En ese sentido, el discurso del gobernador no sólo busca alertar, sino también anticipar un terreno de confrontación: el de la opinión pública digital, donde se construyen, amplifican o distorsionan los logros de gobierno.
Pero también hay que decirlo; esas plataformas digitales también han sido usadas- y no las dejarán- para denostar, construir perfíleles políticos e incluso socavar la carrera de tal o cual personaje, por los mismos que hoy se quejan.
Unidad como estrategia
A dos años y medio de la conclusión de su mandato, el llamado a la cohesión política adquiere una dimensión pragmática. No se trata únicamente de un principio ideológico,-que no existe- sino de una necesidad operativa para transitar el último tramo del sexenio sin fracturas internas.
El énfasis en la participación ciudadana complementa esta narrativa. El gobernador apela al “despertar de conciencias” que impulsó el cambio político reciente, planteándolo ahora como un mecanismo para consolidar lo alcanzado.
En paralelo, la mención a la presidenta Claudia Sheinbaum Pardo no es casual.
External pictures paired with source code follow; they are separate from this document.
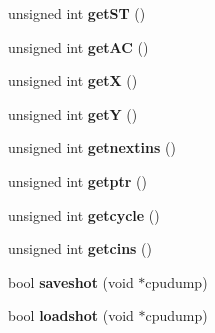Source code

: \begin{DoxyCompactItemize}
unsigned int {\bfseries get\+ST} ()
\item 
\mbox{\label{class_c_p_u_ac818a75297688758a1cb5e04d25347a7}} 
unsigned int {\bfseries get\+AC} ()
\item 
\mbox{\label{class_c_p_u_a5684644390c2e10d3ec1361c1b5fa866}} 
unsigned int {\bfseries getX} ()
\item 
\mbox{\label{class_c_p_u_a760937b793b25b2b70e3349a1e0da03c}} 
unsigned int {\bfseries getY} ()
\item 
\mbox{\label{class_c_p_u_ae4e464d65a2fd2f7cd289ed4b8e5f979}} 
unsigned int {\bfseries getnextins} ()
\item 
\mbox{\label{class_c_p_u_ab248d8c08a65fdef15ac179c74e301b0}} 
unsigned int {\bfseries getptr} ()
\item 
\mbox{\label{class_c_p_u_a959f25bde678be3feb53d8e0bf737f41}} 
unsigned int {\bfseries getcycle} ()
\item 
\mbox{\label{class_c_p_u_aca496d86cc939db82cf3d8ffd0e4d62c}} 
unsigned int {\bfseries getcins} ()
\item 
\mbox{\label{class_c_p_u_ae14fe5dfb1f2f0e2e459e51b8dd8de85}} 
bool {\bfseries saveshot} (void $\ast$cpudump)
\item 
\mbox{\label{class_c_p_u_ab8e10efe14836a01b18dc6fed89de5d7}} 
bool {\bfseries loadshot} (void $\ast$cpudump)
\end{DoxyCompactItemize}
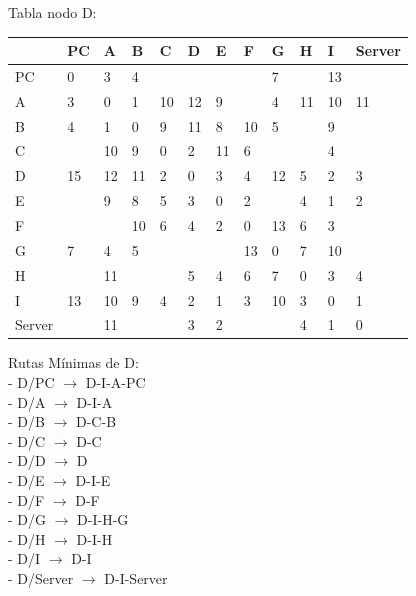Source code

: \documentclass[a4paper]{article}
\begin{document}
\begin{table}[ht]
Tabla nodo D:\\
\begin{tabular}{|l|l|l|l|l|l|l|l|l|l|l|l|}
\hline
       & PC & A  & B & C & D & E & F & G & H & I  & Server \\ \hline
PC     & 0  & 3  & 4 &   &   &   &   & 7 &   & 13 &        \\ \hline
A      & 3  & 0  & 1 & 10& 12& 9 &   & 4 & 11& 10 & 11     \\ \hline
B      & 4  & 1  & 0 & 9 & 11& 8 & 10& 5 &   & 9  &        \\ \hline
C      &    & 10 & 9 & 0 & 2 & 11& 6 &   &   & 4  &        \\ \hline
D      & 15 & 12 & 11& 2 & 0 & 3 & 4 & 12& 5 & 2  & 3      \\ \hline
E      &    & 9  & 8 & 5 & 3 & 0 & 2 &   & 4 & 1  & 2      \\ \hline
F      &    &    & 10& 6 & 4 & 2 & 0 & 13& 6 & 3  &        \\ \hline
G      & 7  & 4  & 5 &   &   &   & 13& 0 & 7 & 10 &        \\ \hline
H      &    & 11 &   &   & 5 & 4 & 6 & 7 & 0 & 3  & 4      \\ \hline
I      & 13 & 10 & 9 & 4 & 2 & 1 & 3 & 10& 3 & 0  & 1      \\ \hline
Server &    & 11 &   &   & 3 & 2 &   &   & 4 & 1  & 0      \\ \hline
\end{tabular}

Rutas Mínimas de D:\\
-	D/PC  $\rightarrow$  D-I-A-PC\\
-	D/A  $\rightarrow$  D-I-A\\
-	D/B  $\rightarrow$  D-C-B\\
-	D/C  $\rightarrow$  D-C\\
-	D/D  $\rightarrow$  D\\
-	D/E  $\rightarrow$  D-I-E\\
-	D/F  $\rightarrow$  D-F\\
-	D/G  $\rightarrow$  D-I-H-G\\
-	D/H  $\rightarrow$  D-I-H\\
-	D/I  $\rightarrow$  D-I\\
-	D/Server  $\rightarrow$  D-I-Server\\
\end{table}

\clearpage
\end{document}
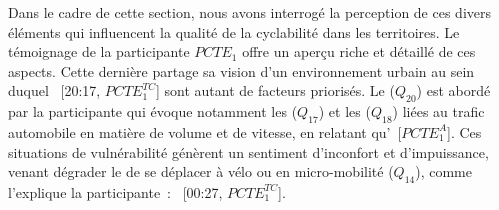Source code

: \begin{refsegment}
Dans le cadre de cette section, nous avons interrogé la perception de ces divers éléments qui influencent la qualité de la cyclabilité dans les territoires. Le témoignage de la participante \(PCTE_{1}\) offre un aperçu riche et détaillé de ces aspects. Cette dernière partage sa vision d'un environnement urbain au sein duquel ~[20:17, \(PCTE^{TC}_{1}\)] sont autant de facteurs priorisés. Le  (\(Q_{20}\)) est abordé par la participante qui évoque notamment les  (\(Q_{17}\)) et les  (\(Q_{18}\)) liées au trafic automobile en matière de volume et de vitesse, en relatant qu'~[\(PCTE^{A}_{1}\)]. Ces situations de vulnérabilité génèrent un sentiment d'inconfort et d'impuissance, venant dégrader le  de se déplacer à vélo ou en micro-mobilité (\(Q_{14}\)), comme l'explique la participante~: ~[00:27, \(PCTE^{TC}_{1}\)].%


\end{refsegment}
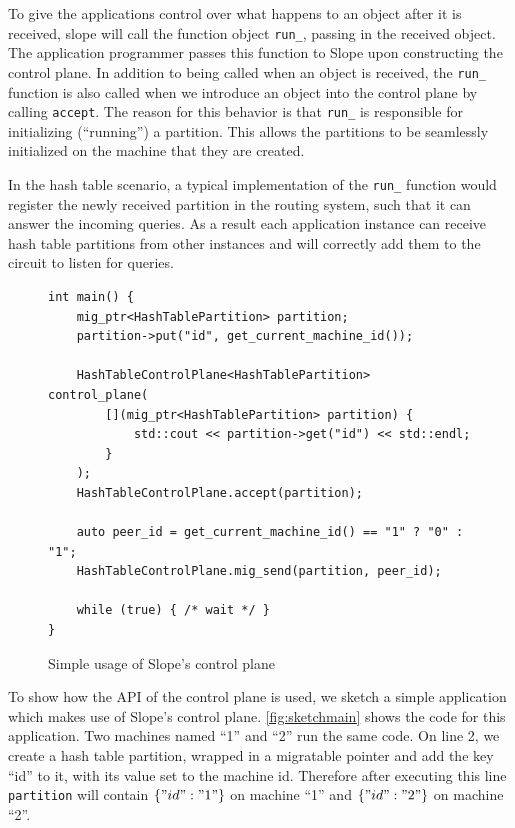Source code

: To give the applications control over what happens to an object after it is
received, slope will call the function object \texttt{run\_}, passing in the
received object. The application programmer passes this function to Slope upon
constructing the control plane. In addition to being called when an object is
received, the \texttt{run\_} function is also called when we introduce an object
into the control plane by calling \texttt{accept}. The reason for this behavior
is that \texttt{run\_} is responsible for initializing (``running'') a partition.
This allows the partitions to be seamlessly initialized on the machine that they
are created.


In the hash table scenario, a typical
implementation of the \texttt{run\_} function would register the newly received
partition in the routing system, such that it can answer the incoming queries.
As a result each application instance can receive hash table partitions from
other instances and will correctly add them to the circuit to listen for queries.


\begin{figure}[tp]
\begin{lstlisting}
int main() {
    mig_ptr<HashTablePartition> partition;
    partition->put("id", get_current_machine_id());

    HashTableControlPlane<HashTablePartition> control_plane(
        [](mig_ptr<HashTablePartition> partition) {
            std::cout << partition->get("id") << std::endl;
        }
    );
    HashTableControlPlane.accept(partition);

    auto peer_id = get_current_machine_id() == "1" ? "0" : "1";
    HashTableControlPlane.mig_send(partition, peer_id);

    while (true) { /* wait */ }
}
\end{lstlisting}
\caption{
    Simple usage of Slope's control plane
}
\label{fig:sketchmain}
\end{figure}

To show how the API of the control plane is used, we sketch a simple application
which makes use of Slope's control plane.
\autoref{fig:sketchmain} shows the code for this application. Two machines
named ``1'' and ``2'' run the same code. On line 2, we create a hash table
partition, wrapped in a migratable pointer and add the key ``id'' to it, with its
value set to the machine id. Therefore after executing this line
\texttt{partition} will contain $\{"id": "1"\}$
on machine ``1'' and $\{"id": "2"\}$ on machine ``2''.

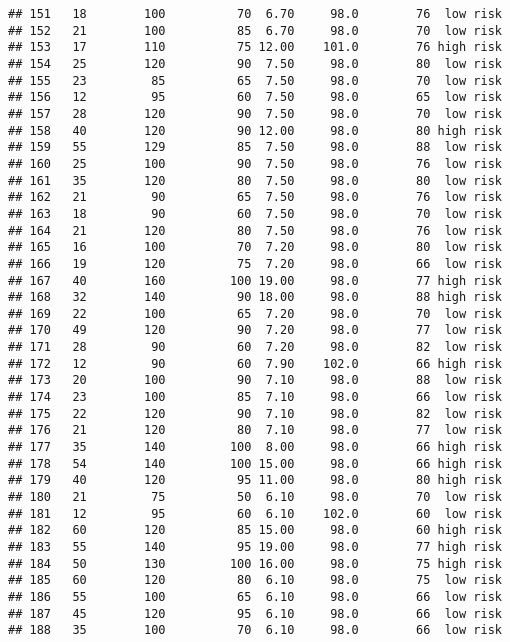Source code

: \documentclass[
  ignorenonframetext,
]{beamer}
\begin{document}
\begin{frame}[fragile]
\begin{verbatim}
## 151   18        100          70  6.70     98.0        76  low risk
## 152   21        100          85  6.70     98.0        70  low risk
## 153   17        110          75 12.00    101.0        76 high risk
## 154   25        120          90  7.50     98.0        80  low risk
## 155   23         85          65  7.50     98.0        70  low risk
## 156   12         95          60  7.50     98.0        65  low risk
## 157   28        120          90  7.50     98.0        70  low risk
## 158   40        120          90 12.00     98.0        80 high risk
## 159   55        129          85  7.50     98.0        88  low risk
## 160   25        100          90  7.50     98.0        76  low risk
## 161   35        120          80  7.50     98.0        80  low risk
## 162   21         90          65  7.50     98.0        76  low risk
## 163   18         90          60  7.50     98.0        70  low risk
## 164   21        120          80  7.50     98.0        76  low risk
## 165   16        100          70  7.20     98.0        80  low risk
## 166   19        120          75  7.20     98.0        66  low risk
## 167   40        160         100 19.00     98.0        77 high risk
## 168   32        140          90 18.00     98.0        88 high risk
## 169   22        100          65  7.20     98.0        70  low risk
## 170   49        120          90  7.20     98.0        77  low risk
## 171   28         90          60  7.20     98.0        82  low risk
## 172   12         90          60  7.90    102.0        66 high risk
## 173   20        100          90  7.10     98.0        88  low risk
## 174   23        100          85  7.10     98.0        66  low risk
## 175   22        120          90  7.10     98.0        82  low risk
## 176   21        120          80  7.10     98.0        77  low risk
## 177   35        140         100  8.00     98.0        66 high risk
## 178   54        140         100 15.00     98.0        66 high risk
## 179   40        120          95 11.00     98.0        80 high risk
## 180   21         75          50  6.10     98.0        70  low risk
## 181   12         95          60  6.10    102.0        60  low risk
## 182   60        120          85 15.00     98.0        60 high risk
## 183   55        140          95 19.00     98.0        77 high risk
## 184   50        130         100 16.00     98.0        75 high risk
## 185   60        120          80  6.10     98.0        75  low risk
## 186   55        100          65  6.10     98.0        66  low risk
## 187   45        120          95  6.10     98.0        66  low risk
## 188   35        100          70  6.10     98.0        66  low risk

\end{verbatim}
\end{frame}
\end{document}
Refuerza la idea de alineación con el proyecto nacional y envía un mensaje de continuidad política, elemento clave en un contexto donde la coordinación institucional puede traducirse en resultados tangibles y capital político.
Rumbo al cierre
Más allá del balance administrativo, el Cuarto Informe dejó ver una narrativa de cierre en construcción.
Villarreal Anaya no sólo defiende su gestión sino que comienza a delinear el marco bajo el cual deberá evaluarse su administración: impacto social por encima de cifras.
El mensaje final sintetiza esa apuesta: medir el gobierno por las vidas que cambian y las oportunidades que se abren.
Una fórmula que, en términos políticos, busca conectar con la ciudadanía y, al mismo tiempo, blindar el legado frente a la crítica.
Aunque está última, se dará sí o sí, pues sería terrible que un gobernante tuviera una opinión unánime favorable, eso sería genuflexión o más claro, algunos podrían estar de rodillas, ¿Por cuánto tiempo?